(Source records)
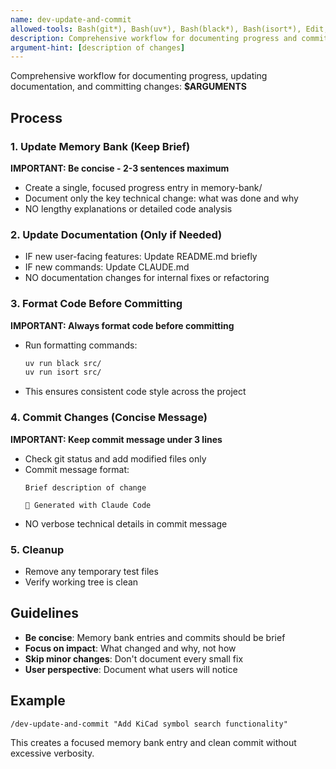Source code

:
 ```yaml
---
name: dev-update-and-commit
allowed-tools: Bash(git*), Bash(uv*), Bash(black*), Bash(isort*), Edit, Read, Write, Task, Grep, Glob
description: Comprehensive workflow for documenting progress and committing changes
argument-hint: [description of changes]
---
```


Comprehensive workflow for documenting progress, updating documentation, and committing changes: **$ARGUMENTS**

## Process

### 1. Update Memory Bank (Keep Brief)
**IMPORTANT: Be concise - 2-3 sentences maximum**
- Create a single, focused progress entry in memory-bank/
- Document only the key technical change: what was done and why
- NO lengthy explanations or detailed code analysis

### 2. Update Documentation (Only if Needed)
- IF new user-facing features: Update README.md briefly
- IF new commands: Update CLAUDE.md
- NO documentation changes for internal fixes or refactoring

### 3. Format Code Before Committing
**IMPORTANT: Always format code before committing**
- Run formatting commands:
  ```bash
  uv run black src/
  uv run isort src/
  ```
- This ensures consistent code style across the project

### 4. Commit Changes (Concise Message)  
**IMPORTANT: Keep commit message under 3 lines**
- Check git status and add modified files only
- Commit message format:
  ```
  Brief description of change
  
  🤖 Generated with Claude Code
  ```
- NO verbose technical details in commit message

### 5. Cleanup
- Remove any temporary test files
- Verify working tree is clean

## Guidelines
- **Be concise**: Memory bank entries and commits should be brief
- **Focus on impact**: What changed and why, not how
- **Skip minor changes**: Don't document every small fix
- **User perspective**: Document what users will notice

## Example
```
/dev-update-and-commit "Add KiCad symbol search functionality"
```

This creates a focused memory bank entry and clean commit without excessive verbosity.
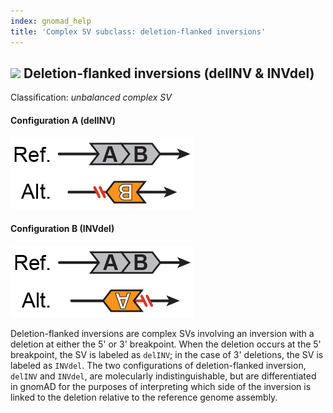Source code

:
 ```yaml
---
index: gnomad_help  
title: 'Complex SV subclass: deletion-flanked inversions'  
---
```


## ![](https://placehold.it/15/71E38C/000000?text=+) Deletion-flanked inversions (delINV & INVdel)  

Classification: _unbalanced complex SV_

#### Configuration A (delINV)

![Deletion-flanked inversion (delINV)](gnomAD_browser.SV_schematics_delINV.jpg)  

#### Configuration B (INVdel)  

![Deletion-flanked inversion (INVdel)](gnomAD_browser.SV_schematics_INVdel.jpg)  

Deletion-flanked inversions are complex SVs involving an inversion with a deletion at either the 5' or 3' breakpoint. When the deletion occurs at the 5' breakpoint, the SV is labeled as `delINV`; in the case of 3' deletions, the SV is labeled as `INVdel`. The two configurations of deletion-flanked inversion, `delINV` and `INVdel`, are molecularly indistinguishable, but are differentiated in gnomAD for the purposes of interpreting which side of the inversion is linked to the deletion relative to the reference genome assembly.  
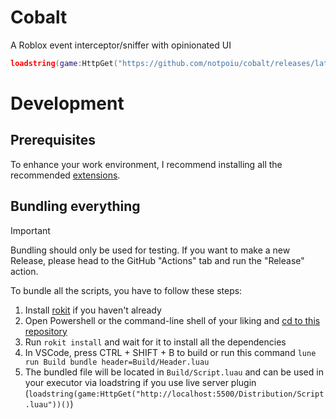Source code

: # Cobalt

A Roblox event interceptor/sniffer with opinionated UI

```lua
loadstring(game:HttpGet("https://github.com/notpoiu/cobalt/releases/latest/download/Cobalt.luau"))()
```

# Development

## Prerequisites

To enhance your work environment, I recommend installing all the recommended [extensions](.vscode/extensions.json).

## Bundling everything

> [!IMPORTANT]
> Bundling should only be used for testing.
> If you want to make a new Release, please head to the GitHub "Actions" tab and run the "Release" action.

To bundle all the scripts, you have to follow these steps:

1. Install [rokit](https://github.com/rojo-rbx/rokit) if you haven't already
2. Open Powershell or the command-line shell of your liking and [cd to this repository](https://www.quora.com/What-does-it-mean-to-CD-into-a-directory-and-how-can-I-do-that-Can-someone-explain-it-in-a-laymans-term)
3. Run `rokit install` and wait for it to install all the dependencies
4. In VSCode, press CTRL + SHIFT + B to build or run this command `lune run Build bundle header=Build/Header.luau`
5. The bundled file will be located in `Build/Script.luau` and can be used in your executor via loadstring if you use live server plugin (`loadstring(game:HttpGet("http://localhost:5500/Distribution/Script.luau"))()`)

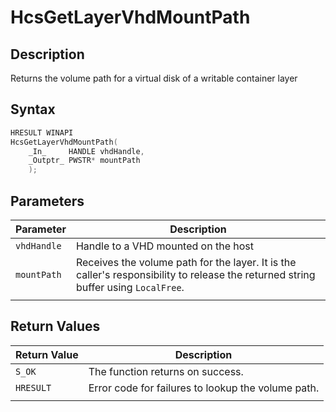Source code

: # HcsGetLayerVhdMountPath

## Description

Returns the volume path for a virtual disk of a writable container layer

## Syntax

```cpp
HRESULT WINAPI
HcsGetLayerVhdMountPath(
    _In_     HANDLE vhdHandle,
    _Outptr_ PWSTR* mountPath
    );
```

## Parameters

|Parameter     |Description|
|---|---|
|`vhdHandle`| Handle to a VHD mounted on the host|
|`mountPath`| Receives the volume path for the layer. It is the caller's responsibility to release the returned string buffer using `LocalFree`.|
|    |    |

## Return Values

|Return Value     |Description|
|---|---|
|`S_OK` | The function returns on success.|
|`HRESULT`| Error code for failures to lookup the volume path.|
|    |    |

=== PROBLEM STATEMENT ===
Return all lines from the data that include the string "HcsGetLayerVhdMountPath".

=== TASK OUTPUT ===
: # HcsGetLayerVhdMountPath
HcsGetLayerVhdMountPath(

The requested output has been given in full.